The telegraph and rotary printing are to be found at the beginning of modern newspaper production. By overcoming distance, telegraphy turned messages into commodities that could satisfy the hunger for news of a readership that was growing all the time. Newspapers became mass media in this way at the end of the 19th century.
We encounter the electron tube in the exhibition as the technical basis of both long-distance telephony and computers that were built in the 1940s and 1950s. However, amplifying electron tubes - the first patents were filed in 1906 - had their strongest impact on society when they were used in radio and broadcasting equipment. On the basis of "wireless telephony", Hans Bredow formulated his idea of establishing a new medium, broadcasting, in Germany, in 1919.

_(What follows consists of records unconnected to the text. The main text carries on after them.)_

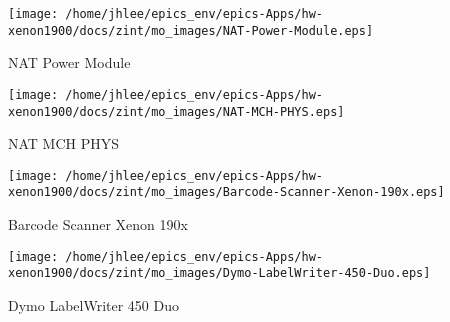 \noindent
\vspace{1.4cm}
\begin{minipage}{.2\textwidth}
\begin{center}
\texttt{[image: /home/jhlee/epics\_env/epics-Apps/hw-xenon1900/docs/zint/mo\_images/NAT-Power-Module.eps]}
\end{center}
\end{minipage}
\begin{minipage}{.7\textwidth}
NAT Power Module
\end{minipage}


\noindent
\vspace{1.4cm}
\begin{minipage}{.2\textwidth}
\begin{center}
\texttt{[image: /home/jhlee/epics\_env/epics-Apps/hw-xenon1900/docs/zint/mo\_images/NAT-MCH-PHYS.eps]}
\end{center}
\end{minipage}
\begin{minipage}{.7\textwidth}
NAT MCH PHYS
\end{minipage}


\noindent
\vspace{1.4cm}
\begin{minipage}{.2\textwidth}
\begin{center}
\texttt{[image: /home/jhlee/epics\_env/epics-Apps/hw-xenon1900/docs/zint/mo\_images/Barcode-Scanner-Xenon-190x.eps]}
\end{center}
\end{minipage}
\begin{minipage}{.7\textwidth}
Barcode Scanner Xenon 190x
\end{minipage}


\noindent
\vspace{1.4cm}
\begin{minipage}{.2\textwidth}
\begin{center}
\texttt{[image: /home/jhlee/epics\_env/epics-Apps/hw-xenon1900/docs/zint/mo\_images/Dymo-LabelWriter-450-Duo.eps]}
\end{center}
\end{minipage}
\begin{minipage}{.7\textwidth}
Dymo LabelWriter 450 Duo
\end{minipage}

Instead of two people communicating with each other at each end of an electric wire, there would be a person speaking to a public of millions without any distance restrictions.
Progress in electron tube and amplifier technology led to the radio being mass-produced and becoming a household device in the 1920s. Mastery of ever higher frequencies - from long wave through medium wave and short wave to VHF and UHF - expanded the scope of broadcasting, and was finally one of the prerequisites for the transmission of television pictures.
It is almost the end of the road for analogue radio and television technology. The new digital media are increasingly merging with digital computer technology to create a new multimedia mass medium, broadcast via the internet and made available on a wide range of terminal devices. These include the PC and mobile devices from the laptop to the smartphone, in addition to conventional radio and TV sets.